Une réflexion plus attentive nous apprend pourtant que cette négation de l'éther n'est pas nécessairement exigée par le principe de la relativité restreinte. On peut admettre l'existence de l'éther, mais il faut alors renoncer à lui attribuer un état de mouvement déterminé, c'est-à-dire il faut le dépouiller par l'abstraction de son dernier caractère mécanique que Lorentz lui a encore laissé. [...] »

« Il est vrai que Mach, pour échapper à la nécessité de supposer une réalité inaccessible à l'observation, s'efforça d'introduire en mécanique, à la place de l'accélération par rapport à l'espace absolu, l'accélération moyenne par rapport à la totalité des masses de l'univers. Mais la force d'inertie envers l'accélération relative de masses éloignées suppose une action à distance sans milieu intermédiaire. [...] La pensée de Mach reçoit son plein épanouissement dans l'éther de la théorie de la relativité générale. D'après cette théorie, les propriétés métriques du continuum spatio-temporel sont différentes dans l'entourage de chaque point spatio-temporel et conditionnées par la matière qui se trouve en dehors de la région considérée. Ce changement spatio-temporel des relations entre les règles et les horloges, ou la conviction que l'espace vide n'est physiquement ni homogène ni isotrope – ce qui nous oblige à représenter son état par dix fonctions, les potentiels de gravitation gµν – ces faits, dis-je, ont définitivement écarté la conception que l'espace serait physiquement vide. Par là, la notion de l'éther a de nouveau acquis un contenu précis, contenu certes qui diffère notablement de celui de l'éther de la théorie ondulatoire mécanique de la lumière. L'éther de la théorie de la relativité générale est un milieu privé de toutes les propriétés mécaniques et cinématiques, mais qui détermine les phénomènes mécaniques (et électromagnétiques). »

Einstein termine son exposé en ces termes :

« En résumant, nous pouvons dire : d'après la théorie de la relativité générale, l'espace est doué de propriétés physiques ; dans ce sens, par conséquent un éther existe. Selon la théorie de la relativité générale, un espace sans éther est inconcevable, car non seulement la propagation de la lumière y serait impossible, mais il n'y aurait même aucune possibilité d'existence pour les règles et les horloges et par conséquent aussi pour les distances spatio-temporelles dans le sens de la physique. Cet éther ne doit cependant pas être conçu comme étant doué de la propriété qui caractérise les milieux pondérables, c'est-à-dire comme constitué de parties pouvant être suivies dans le temps : la notion de mouvement ne doit pas lui être appliquée. »

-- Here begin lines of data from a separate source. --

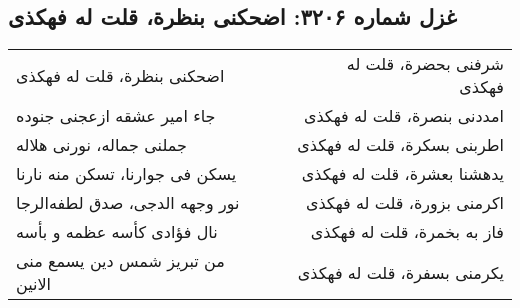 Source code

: \begin{center}
\section*{غزل شماره ۳۲۰۶: اضحکنی بنظرة، قلت له فهکذی}
\label{sec:3206}
\begin{longtable}{l p{0.5cm} r}
اضحکنی بنظرة، قلت له فهکذی
&&
شرفنی بحضرة، قلت له فهکذی
\\
جاء امیر عشقه ازعجنی جنوده
&&
امددنی بنصرة، قلت له فهکذی
\\
جملنی جماله، نورنی هلاله
&&
اطربنی بسکرة، قلت له فهکذی
\\
یسکن فی جوارنا، تسکن منه نارنا
&&
یدهشنا بعشرة، قلت له فهکذی
\\
نور وجهه الدجی، صدق لطفه‌الرجا
&&
اکرمنی بزورة، قلت له فهکذی
\\
نال فؤادی کأسه عظمه و بأسه
&&
فاز به بخمرة، قلت له فهکذی
\\
من تبریز شمس دین یسمع منی الانین
&&
یکرمنی بسفرة، قلت له فهکذی
\\
\end{longtable}
\end{center}
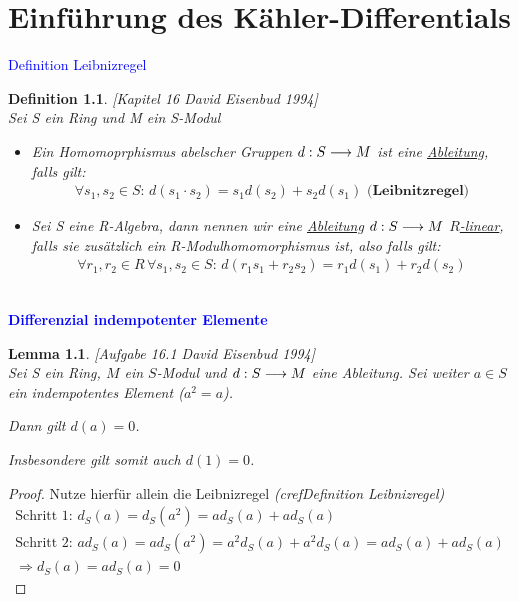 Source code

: \documentclass[10pt,a4paper]{report}
\newcommand{\ModulsOfDifferenzials}{David Eisenbud 1994}
\newcounter{Aussage}[chapter]
\newtheorem{lemma}[Aussage]{Lemma}
\newtheorem{definition}[Aussage]{Definition}
\newcommand{\functionfront}[3]{\nolinebreak{#1:#2 \longrightarrow #3}}
\newcommand{\divf}[1]{d_{#1}}
\begin{document}
\chapter{Einführung des Kähler-Differentials}

\textcolor{blue}{Definition Leibnizregel}
\begin{definition}\label{Definition Leibnizregel} \textit{[Kapitel 16 \ModulsOfDifferenzials]}\\
Sei S ein Ring und M ein S-Modul
\begin{itemize}
\item[]Ein Homomoprphismus abelscher Gruppen $\functionfront{d}{S}{M}$ ist eine \underline{Ableitung}, falls gilt:
\begin{gather*}
\forall s_1,s_2 \in S :\, d(s_1 \cdot s_2) = s_1d(s_2) + s_2d(s_1) \textbf{ (Leibnitzregel)}
\end{gather*}
\item[]Sei S eine R-Algebra, dann nennen wir eine \underline{Ableitung} $\functionfront{d}{S}{M}$ \underline{$R$-linear}, falls sie zusätzlich ein R-Modulhomomorphismus ist, also falls gilt:
\begin{gather*}
\forall r_1,r_2 \in R \, \forall s_1,s_2 \in S : \, d(r_1 s_1 + r_2 s_2) = r_1 d(s_1) + r_2 d(s_2)
\end{gather*}
\end{itemize}
\end{definition}


\ \\
\textcolor{blue}{\textbf{Differenzial indempotenter Elemente}}
\begin{lemma}\label{Differenzial indempotenter Elemente} \textit{[Aufgabe 16.1 \ModulsOfDifferenzials]} \\
Sei S ein Ring, $M$ ein $S$-Modul und $\functionfront{d}{S}{M}$ eine Ableitung. Sei weiter $a \in S$ ein indempotentes Element ($a^2 = a$).
\begin{center}
Dann gilt $d(a) = 0$. 
\end{center}
Insbesondere gilt somit auch $d(1) = 0$.
\end{lemma}
\begin{proof}
Nutze hierfür allein die Leibnizregel \textit{(cref{Definition Leibnizregel})}
\begin{gather*}
\text{Schritt 1: } \divf{S}(a) = \divf{S}(a^2) = a\divf{S}(a) + a\divf{S}(a) \\
\text{Schritt 2: } a\divf{S}(a) = a\divf{S}(a^2) = a^2\divf{S}(a) + a^2\divf{S}(a) = a\divf{S}(a) + a\divf{S}(a)\\
\Rightarrow \divf{S}(a) = a\divf{S}(a) = 0
\end{gather*}
\end{proof}
\end{document}
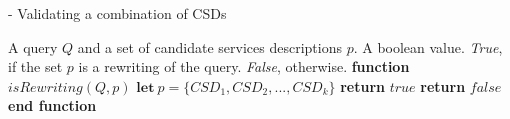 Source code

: %

\begin{algorithm}[h!]
\small
\caption{ - Validating a combination of CSDs}
\label{isrewriting}
\begin{algorithmic}[1]
\REQUIRE A query $Q$ and a set of candidate services descriptions $p$.
\ENSURE A boolean value. \textit{True}, if the set $p$ is a rewriting of the query. \textit{False}, otherwise.
\STATE \textbf{function} $\mathit{isRewriting} (Q, p)$
\STATE  $\mathbf{let} \ p = \lbrace CSD_{1}, CSD_{2}, ..., CSD_{k} \rbrace$
	\STATE \textbf{return} $true$		
\ENDIF
\STATE \textbf{return} $false$
\STATE \textbf{end function}
\end{algorithmic}
\end{algorithm}

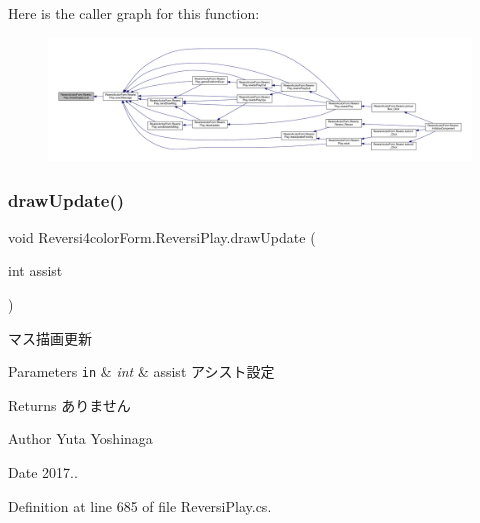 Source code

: Here is the caller graph for this function\+:\nopagebreak
\begin{figure}[H]
\begin{center}
\leavevmode
\includegraphics[width=350pt]{class_reversi4color_form_1_1_reversi_play_aad21cdb2b475bc1d65ab32bca755f24f_icgraph}
\end{center}
\end{figure}
\mbox{\label{class_reversi4color_form_1_1_reversi_play_a61428c9797c95359b397564d0bcfa7e7}} 
\subsubsection{\texorpdfstring{draw\+Update()}{drawUpdate()}}
{\footnotesize\ttfamily void Reversi4color\+Form.\+Reversi\+Play.\+draw\+Update (\begin{DoxyParamCaption}\item[{int}]{assist }\end{DoxyParamCaption})}



マス描画更新 


\begin{DoxyParams}[1]{Parameters}
\mbox{\tt in}  & {\em int} & assist アシスト設定 \\
\hline
\end{DoxyParams}
\begin{DoxyReturn}{Returns}
ありません 
\end{DoxyReturn}
\begin{DoxyAuthor}{Author}
Yuta Yoshinaga 
\end{DoxyAuthor}
\begin{DoxyDate}{Date}
2017.. 
\end{DoxyDate}


Definition at line 685 of file Reversi\+Play.\+cs.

Notons enfin, bizarrerie du XXIe siècle, que les propriétés déconcertantes découvertes concernant le vide (énergie du vide, énergie sombre) rappellent étrangement les propriétés mystérieuses de l'éther. Mais les physiciens soulignent bien qu'il ne s'agit pas de revenir aux hypothèses d'avant 1905. Il règne néanmoins une certaine incompréhension sur ce sujet, qui devient de fait une porte ouverte à la pseudo-science.